Lors de l'audience jeudi, il demandera au tribunal "d'ordonner une expertise judiciaire contradictoire pour évaluer précisément tous les types de préjudice subis par Théo". Si elle établit le lien avec le glyphosate, l'avocat pourra formuler une demande de dommages et intérêts.

Pour l'heure, seul le Fonds d'indemnisation des victimes des pesticides, créé en 2020 par la Loi de financement de la Sécurité sociale, a reconnu le lien entre le handicap du jeune homme et l'exposition de sa mère enceinte à cet herbicide. 

Une indemnité de 1.000 euros mensuels est depuis versée à l'adolescent et doit être revue dans les semaines à venir au regard de l'évolution de sa santé, selon Mme Grataloup.

"Milliards de dollars"

Le glyphosate, herbicide le plus vendu au monde (800.000 tonnes en 2014), est classé en 2015 comme un "cancérogène probable" par le Centre international de recherche sur le cancer de l'Organisation mondiale de la santé.

Depuis fin 2018, le produit est interdit en France pour un usage domestique.

Son approbation en Europe a cependant été renouvelée en novembre 2023 pour 10 ans "sous réserve de certaines conditions et restrictions", indique la Commission européenne sur son site internet.

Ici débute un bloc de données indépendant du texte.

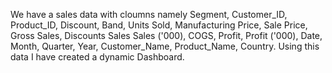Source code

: We have a sales data with cloumns namely Segment, Customer_ID, Product_ID,	Discount, Band,	Units Sold,	Manufacturing Price,	Sale Price,	Gross Sales,	Discounts	Sales	Sales ('000),	COGS,	Profit,	Profit ('000),	Date,	Month,	Quarter,	Year,	Customer_Name,	Product_Name,	Country.
Using this data I have created a dynamic Dashboard.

La décision fait suite à une évaluation scientifique qui n'a "pas mis en évidence de sujets de préoccupation majeurs" concernant le glyphosate sur "la santé humaine, les animaux et l'environnement", précise-t-elle.

Néanmoins, depuis le rachat de Monsanto, les soucis judiciaires et financiers pour Bayer se sont multipliés à travers le monde et notamment aux Etats-Unis. 

Le groupe a dû verser plus de 10 milliards de dollars en dommages et intérêts dans plus de 100.000 dossiers à cause du glyphosate, accusé d'avoir causé des cancers, ce que le groupe nie.

Contacté par l'AFP, le groupe Bayer n'a pas souhaité faire de commentaires avant l'audience.